> **Assigned task**:
What lines of the data hold the string "information"? Pull each one out.

[Dataset entries]
^^^^

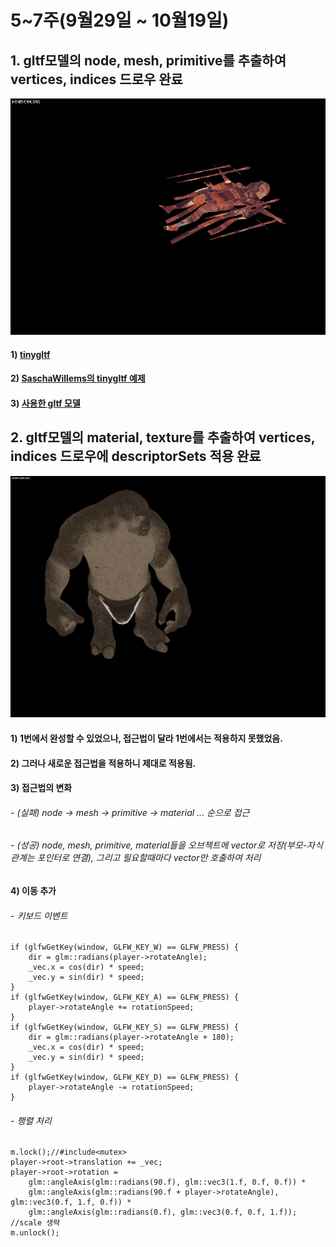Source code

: # 5~7주(9월29일 ~ 10월19일)

## 1. gltf모델의 node, mesh, primitive를 추출하여 vertices, indices 드로우 완료

![result-1](1.gif)

#### 1) [tinygltf](https://github.com/syoyo/tinygltf)
#### 2) [SaschaWillems의 tinygltf 예제](https://github.com/SaschaWillems/Vulkan-glTF-PBR)
#### 3) [사용한 gltf 모델](https://skfb.ly/6YZNJ)

## 2. gltf모델의 material, texture를 추출하여 vertices, indices 드로우에 descriptorSets 적용 완료

![result-2](2.gif)

#### 1) 1번에서 완성할 수 있었으나, 접근법이 달라 1번에서는 적용하지 못했었음. 
#### 2) 그러나 새로운 접근법을 적용하니 제대로 적용됨.
#### 3) 접근법의 변화
###### - (실패) node -> mesh -> primitive -> material ... 순으로 접근
###### - (성공) node, mesh, primitive, material들을 오브젝트에 vector로 저장(부모-자식 관계는 포인터로 연결), 그리고 필요할때마다 vector만 호출하여 처리
#### 4) 이동 추가
###### - 키보드 이벤트
```
if (glfwGetKey(window, GLFW_KEY_W) == GLFW_PRESS) {
    dir = glm::radians(player->rotateAngle);
    _vec.x = cos(dir) * speed;
    _vec.y = sin(dir) * speed;
}
if (glfwGetKey(window, GLFW_KEY_A) == GLFW_PRESS) {
    player->rotateAngle += rotationSpeed;
}
if (glfwGetKey(window, GLFW_KEY_S) == GLFW_PRESS) {
    dir = glm::radians(player->rotateAngle + 180);
    _vec.x = cos(dir) * speed;
    _vec.y = sin(dir) * speed;
}
if (glfwGetKey(window, GLFW_KEY_D) == GLFW_PRESS) {
    player->rotateAngle -= rotationSpeed;
}
```
###### - 행렬 처리
```
m.lock();//#include<mutex>
player->root->translation += _vec;
player->root->rotation =
    glm::angleAxis(glm::radians(90.f), glm::vec3(1.f, 0.f, 0.f)) *
    glm::angleAxis(glm::radians(90.f + player->rotateAngle), glm::vec3(0.f, 1.f, 0.f)) *
    glm::angleAxis(glm::radians(0.f), glm::vec3(0.f, 0.f, 1.f));
//scale 생략
m.unlock();
```
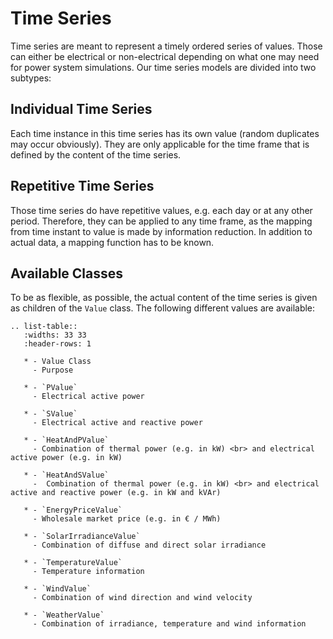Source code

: # Time Series
Time series are meant to represent a timely ordered series of values.
Those can either be electrical or non-electrical depending on what one may need for power system simulations.
Our time series models are divided into two subtypes:

## Individual Time Series
Each time instance in this time series has its own value (random duplicates may occur obviously).
They are only applicable for the time frame that is defined by the content of the time series.

## Repetitive Time Series
Those time series do have repetitive values, e.g. each day or at any other period.
Therefore, they can be applied to any time frame, as the mapping from time instant to value is made by information
reduction.
In addition to actual data, a mapping function has to be known.

## Available Classes
To be as flexible, as possible, the actual content of the time series is given as children of the `Value` class.
The following different values are available:

```{eval-rst}
.. list-table::
   :widths: 33 33
   :header-rows: 1
   
   * - Value Class 
     - Purpose
   
   * - `PValue`
     - Electrical active power
   
   * - `SValue`
     - Electrical active and reactive power
     
   * - `HeatAndPValue`
     - Combination of thermal power (e.g. in kW) <br> and electrical active power (e.g. in kW)
     
   * - `HeatAndSValue`
     -  Combination of thermal power (e.g. in kW) <br> and electrical active and reactive power (e.g. in kW and kVAr)
     
   * - `EnergyPriceValue`
     - Wholesale market price (e.g. in € / MWh)
      
   * - `SolarIrradianceValue`
     - Combination of diffuse and direct solar irradiance
     
   * - `TemperatureValue`
     - Temperature information
     
   * - `WindValue`
     - Combination of wind direction and wind velocity
        
   * - `WeatherValue`
     - Combination of irradiance, temperature and wind information
           
```
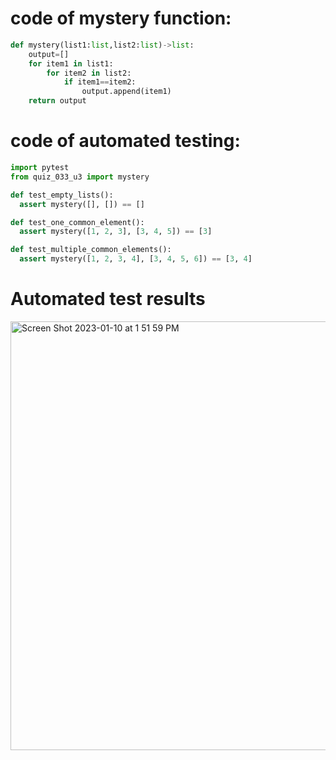 # code of mystery function:
```.py
def mystery(list1:list,list2:list)->list:
    output=[]
    for item1 in list1:
        for item2 in list2:
            if item1==item2:
                output.append(item1)
    return output
```
# code of automated testing:
```.py
import pytest
from quiz_033_u3 import mystery

def test_empty_lists():
  assert mystery([], []) == []

def test_one_common_element():
  assert mystery([1, 2, 3], [3, 4, 5]) == [3]

def test_multiple_common_elements():
  assert mystery([1, 2, 3, 4], [3, 4, 5, 6]) == [3, 4]
  ```
  
 # Automated test results
 <img width="686" alt="Screen Shot 2023-01-10 at 1 51 59 PM" src="https://user-images.githubusercontent.com/100017195/211464858-b30ec015-25e7-4e74-91c7-1142f2461cda.png">
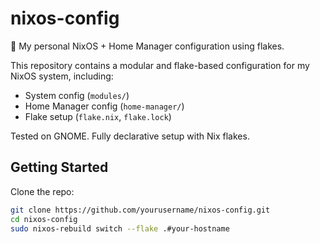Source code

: # nixos-config

🧊 My personal NixOS + Home Manager configuration using flakes.

This repository contains a modular and flake-based configuration for my NixOS system, including:

- System config (`modules/`)
- Home Manager config (`home-manager/`)
- Flake setup (`flake.nix`, `flake.lock`)

Tested on GNOME. Fully declarative setup with Nix flakes.

## Getting Started

Clone the repo:

```bash
git clone https://github.com/yourusername/nixos-config.git
cd nixos-config
sudo nixos-rebuild switch --flake .#your-hostname
```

^^^^

> **Expected answer**:
Therefore, they can be applied to any time frame, as the mapping from time instant to value is made by information
     - Temperature information
     - Combination of irradiance, temperature and wind information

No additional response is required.